Николай Гумилев глазами сына
Шрифт:
В 1921 году только малое меньшинство эмигрировало, рискуя жизнью (в первую очередь — Мережковские и Философов), не допускавшие никаких компромиссов с большевиками.
Гумилев менее всего думал куда-нибудь «бежать», он продолжал упорно свою поэтическую линию, борясь с символистами и всякими «декадентами», вроде Маяковского, Хлебникова и пр.
Выразительней всех и очень колко, по обыкновению, рассказал об этом Владислав Ходасевич в своей книге «Некрополь».

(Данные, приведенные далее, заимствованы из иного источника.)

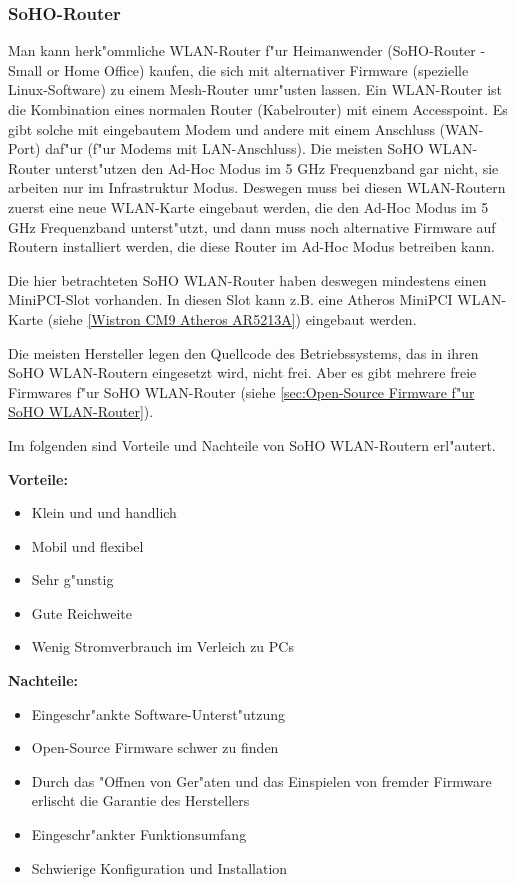 \subsubsection{SoHO-Router}

Man kann herk"ommliche WLAN-Router f"ur Heimanwender (SoHO-Router - Small
or Home Office) kaufen, die sich mit alternativer Firmware (spezielle
Linux-Software) zu einem Mesh-Router umr"usten lassen. Ein WLAN-Router
ist die Kombination eines normalen Router (Kabelrouter) mit einem
Accesspoint. Es gibt solche mit eingebautem Modem und andere mit einem
Anschluss (WAN-Port) daf"ur (f"ur Modems mit LAN-Anschluss).
Die meisten SoHO WLAN-Router unterst"utzen den Ad-Hoc Modus im 5 GHz
Frequenzband gar nicht, sie arbeiten nur im Infrastruktur Modus. Deswegen
muss bei diesen WLAN-Routern zuerst eine neue WLAN-Karte eingebaut werden,
die den Ad-Hoc Modus im 5 GHz Frequenzband unterst"utzt, und dann muss noch
alternative Firmware auf Routern installiert werden, die diese Router
im Ad-Hoc Modus betreiben kann.

Die hier betrachteten SoHO WLAN-Router haben deswegen mindestens einen
MiniPCI-Slot vorhanden. In diesen Slot kann z.B. eine Atheros MiniPCI
WLAN-Karte (siehe \ref{Wistron CM9 Atheros AR5213A}) eingebaut werden.

Die meisten Hersteller legen den Quellcode des Betriebssystems, das in
ihren SoHO WLAN-Routern eingesetzt wird, nicht frei. Aber es gibt
mehrere freie Firmwares f"ur SoHO WLAN-Router (siehe
\ref{sec:Open-Source Firmware f"ur SoHO WLAN-Router}).

Im folgenden sind Vorteile und Nachteile von SoHO WLAN-Routern erl"autert.

\textbf{Vorteile:}

\begin{itemize}
	\item Klein und	und handlich
	\item Mobil und flexibel
	\item Sehr g"unstig
	\item Gute Reichweite
	\item Wenig Stromverbrauch im Verleich zu PCs
\end{itemize}

\textbf{Nachteile:}

\begin{itemize}
	\item Eingeschr"ankte Software-Unterst"utzung
	\item Open-Source Firmware schwer zu finden
	\item Durch das "Offnen von Ger"aten und das Einspielen von
	fremder Firmware erlischt die Garantie des Herstellers
	\item Eingeschr"ankter Funktionsumfang
	\item Schwierige Konfiguration und Installation
\end{itemize}

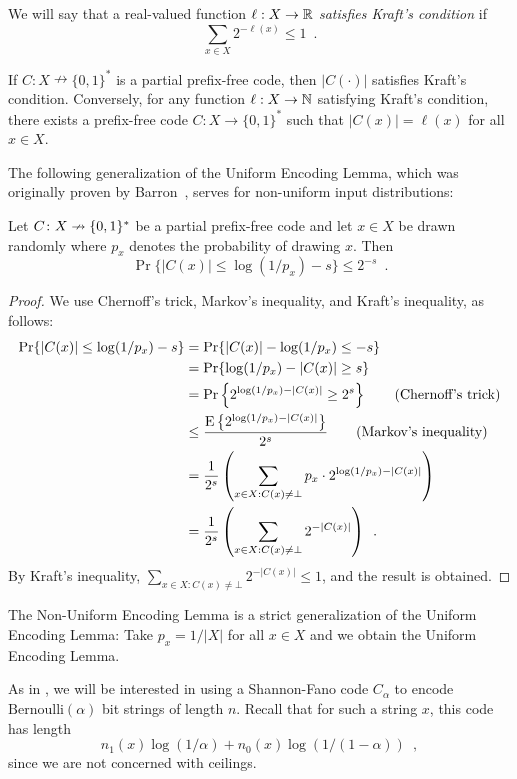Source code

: \documentclass{patmorin}
\begin{document}
We will say that a real-valued function $\ell : X \to \mathbb{R}$
\emph{satisfies Kraft's condition} if
\[
  \sum_{x \in X} 2^{-\ell(x)} \leq 1 \enspace .
\]
\begin{lem}
  If $C : X \nrightarrow \{0,1\}^*$ is a partial prefix-free code,
  then $|C(\cdot)|$ satisfies Kraft's condition. Conversely, for any
  function $\ell : X \to \mathbb{N}$ satisfying Kraft's condition, there
  exists a prefix-free code $C : X \to \{0, 1\}^*$ such that
  $|C(x)| = \ell(x)$ for all $x \in X$.
\end{lem}

The following generalization of the Uniform Encoding Lemma, which was
originally proven by Barron~\cite[Theorem~3.1]{barron:dissertation},
serves for non-uniform input distributions:
\begin{lem}  
  Let $C\colon X\nrightarrow\{0,1\}^*$ be a partial prefix-free code
  and let $x\in X$ be drawn randomly where $p_x$ denotes the
  probability of drawing $x$.  Then
  \[
    \Pr\{ |C(x)| \le \log(1/p_x)-s\} \le 2^{-s} \enspace .
  \]
\end{lem}

\begin{proof}
  We use Chernoff's trick, Markov's inequality, and Kraft's
  inequality, as follows:
  \begin{align*}
    \Pr\{ |C(x)| \le\log(1/p_x)-s \}
    & = \Pr\{|C(x)| -\log(1/p_x) \le -s \} \\
    & = \Pr\{\log(1/p_x)-|C(x)| \ge s \} \\
    & = \Pr\left\{2^{\log(1/p_x)-|C(x)|} \ge 2^s \right\}  \tag{Chernoff's trick} \\
    & \le \frac{\operatorname{\mathrm{E}}\left\{2^{\log(1/p_x)-|C(x)|}\right\}}{2^s} \tag{Markov's inequality} \\
    & = \frac{1}{2^s} \left(\sum_{x\in X : C(x) \neq \bot} p_x\cdot 2^{\log(1/p_x)-|C(x)|}\right) \\
    & = \frac{1}{2^s} \left(\sum_{x\in X : C(x) \neq \bot }2^{-|C(x)|}\right) \enspace .
  \end{align*}
  By Kraft's inequality,
  $\sum_{x \in X : C(x) \neq \bot} 2^{-|C(x)|} \leq 1$, and the result
  is obtained.
\end{proof}

The Non-Uniform Encoding Lemma is a strict generalization
of the Uniform Encoding Lemma: Take $p_x=1/|X|$ for all $x\in X$ and
we obtain the Uniform Encoding Lemma.

As in , we will be interested in using a
Shannon-Fano code $C_\alpha$ to encode $\mathrm{Bernoulli}(\alpha)$
bit strings of length $n$. Recall that for such a string $x$, this
code has length
\[
  n_1(x) \log (1/\alpha) + n_0(x) \log(1/(1 - \alpha)) \enspace ,
\]
since we are not concerned with ceilings.
\end{document}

Раньше Ходасевич не был знаком с Гумилевым. Как-то «представился» ему случай, и он получил у него «аудиенцию». Гумилев жил еще в моей квартире, до переселения в «Дом Искусств». «Он меня пригласил к себе, — рассказывает Ходасевич, — встретил так, словно это было свидание двух монархов. В его торжественной учтивости было нечто столь неестественное, что сперва я подумал — не шутит ли он? Пришлось, однако, и мне взять примерно такой же тон: всякий другой был бы фамильярностью…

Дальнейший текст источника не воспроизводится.